[RECORD SET Boundary: Start]
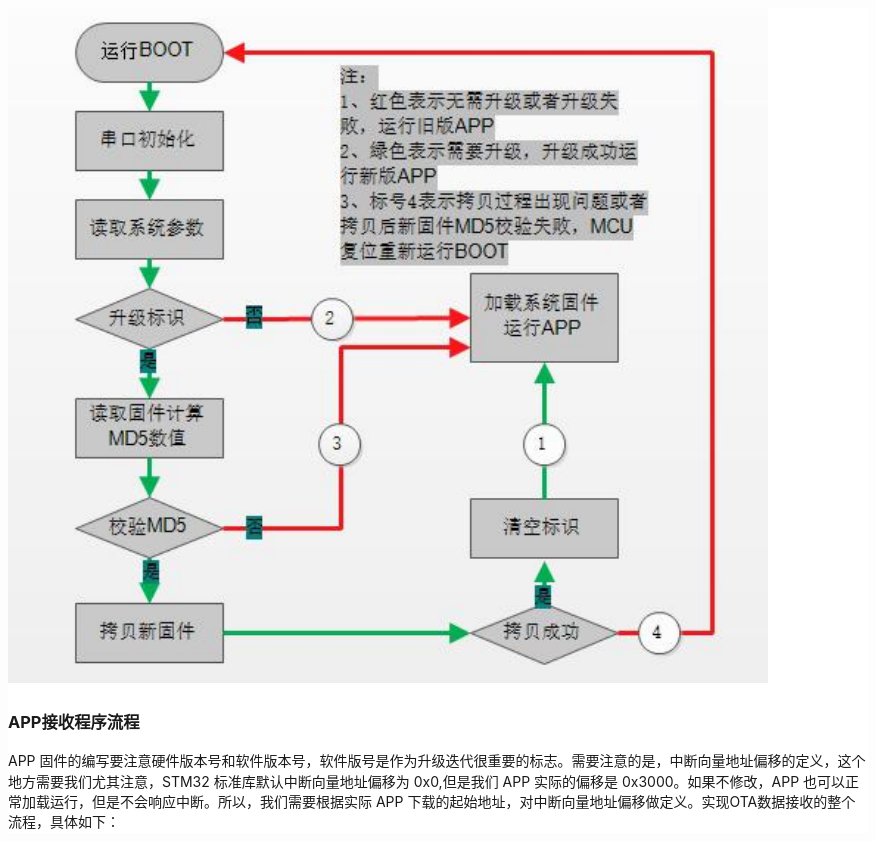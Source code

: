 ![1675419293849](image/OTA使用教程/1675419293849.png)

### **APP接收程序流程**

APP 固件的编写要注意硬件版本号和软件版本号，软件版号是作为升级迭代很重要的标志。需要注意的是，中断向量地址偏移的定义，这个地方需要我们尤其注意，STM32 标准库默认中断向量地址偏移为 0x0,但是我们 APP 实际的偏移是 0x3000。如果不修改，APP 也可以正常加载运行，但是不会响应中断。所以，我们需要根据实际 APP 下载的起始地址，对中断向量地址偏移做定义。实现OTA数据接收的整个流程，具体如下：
[RECORD SET Boundary: End]
[RECORD SET Boundary: Start]
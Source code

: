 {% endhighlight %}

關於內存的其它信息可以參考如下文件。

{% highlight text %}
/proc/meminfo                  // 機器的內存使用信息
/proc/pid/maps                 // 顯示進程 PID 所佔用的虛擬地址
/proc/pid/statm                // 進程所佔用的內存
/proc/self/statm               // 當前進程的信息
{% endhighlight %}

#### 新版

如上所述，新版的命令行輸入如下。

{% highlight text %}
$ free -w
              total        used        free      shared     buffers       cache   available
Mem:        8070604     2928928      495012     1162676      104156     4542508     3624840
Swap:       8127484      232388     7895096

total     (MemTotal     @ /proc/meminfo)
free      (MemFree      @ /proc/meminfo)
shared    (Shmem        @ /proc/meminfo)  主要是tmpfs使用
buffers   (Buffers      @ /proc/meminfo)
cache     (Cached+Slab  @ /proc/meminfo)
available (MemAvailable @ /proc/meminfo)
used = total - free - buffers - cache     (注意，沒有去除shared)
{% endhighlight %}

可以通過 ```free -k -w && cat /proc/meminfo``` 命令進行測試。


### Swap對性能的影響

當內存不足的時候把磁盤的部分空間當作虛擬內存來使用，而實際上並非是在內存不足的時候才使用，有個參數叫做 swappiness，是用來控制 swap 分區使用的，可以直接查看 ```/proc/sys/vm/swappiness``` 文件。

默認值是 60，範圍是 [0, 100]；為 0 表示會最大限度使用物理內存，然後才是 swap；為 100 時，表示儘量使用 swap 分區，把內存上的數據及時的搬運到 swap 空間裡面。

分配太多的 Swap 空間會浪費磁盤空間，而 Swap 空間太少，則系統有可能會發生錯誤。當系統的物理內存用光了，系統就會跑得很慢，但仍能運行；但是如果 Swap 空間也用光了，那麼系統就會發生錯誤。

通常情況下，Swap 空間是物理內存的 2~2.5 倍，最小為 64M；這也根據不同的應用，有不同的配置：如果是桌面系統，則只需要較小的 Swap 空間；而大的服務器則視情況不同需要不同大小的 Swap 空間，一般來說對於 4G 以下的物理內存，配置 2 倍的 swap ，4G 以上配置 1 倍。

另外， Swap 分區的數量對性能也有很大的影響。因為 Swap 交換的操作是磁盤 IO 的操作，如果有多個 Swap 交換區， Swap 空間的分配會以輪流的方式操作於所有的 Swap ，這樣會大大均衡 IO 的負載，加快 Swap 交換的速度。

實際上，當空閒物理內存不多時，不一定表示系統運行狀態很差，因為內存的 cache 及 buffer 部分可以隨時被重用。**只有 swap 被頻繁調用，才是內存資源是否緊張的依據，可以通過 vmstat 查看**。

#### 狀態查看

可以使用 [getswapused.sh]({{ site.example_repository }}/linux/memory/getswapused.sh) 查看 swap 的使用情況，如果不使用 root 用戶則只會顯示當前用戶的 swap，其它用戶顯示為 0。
[RECORD SET Boundary: End]
[RECORD SET Boundary: Start]
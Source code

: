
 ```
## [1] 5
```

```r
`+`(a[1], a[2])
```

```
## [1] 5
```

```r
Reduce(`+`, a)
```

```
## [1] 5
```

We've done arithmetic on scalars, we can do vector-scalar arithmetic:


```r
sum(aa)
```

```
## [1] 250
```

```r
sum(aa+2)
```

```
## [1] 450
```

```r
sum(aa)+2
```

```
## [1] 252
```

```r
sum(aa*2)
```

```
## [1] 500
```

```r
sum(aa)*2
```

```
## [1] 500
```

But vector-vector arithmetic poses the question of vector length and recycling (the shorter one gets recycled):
[RECORD SET Boundary: End]
YOUR OBJECTIVE
Copy from the entries above each line in which the string "buffers" can be found.

WRITTEN REPLY
              total        used        free      shared     buffers       cache   available
buffers   (Buffers      @ /proc/meminfo)
used = total - free - buffers - cache     (注意，沒有去除shared)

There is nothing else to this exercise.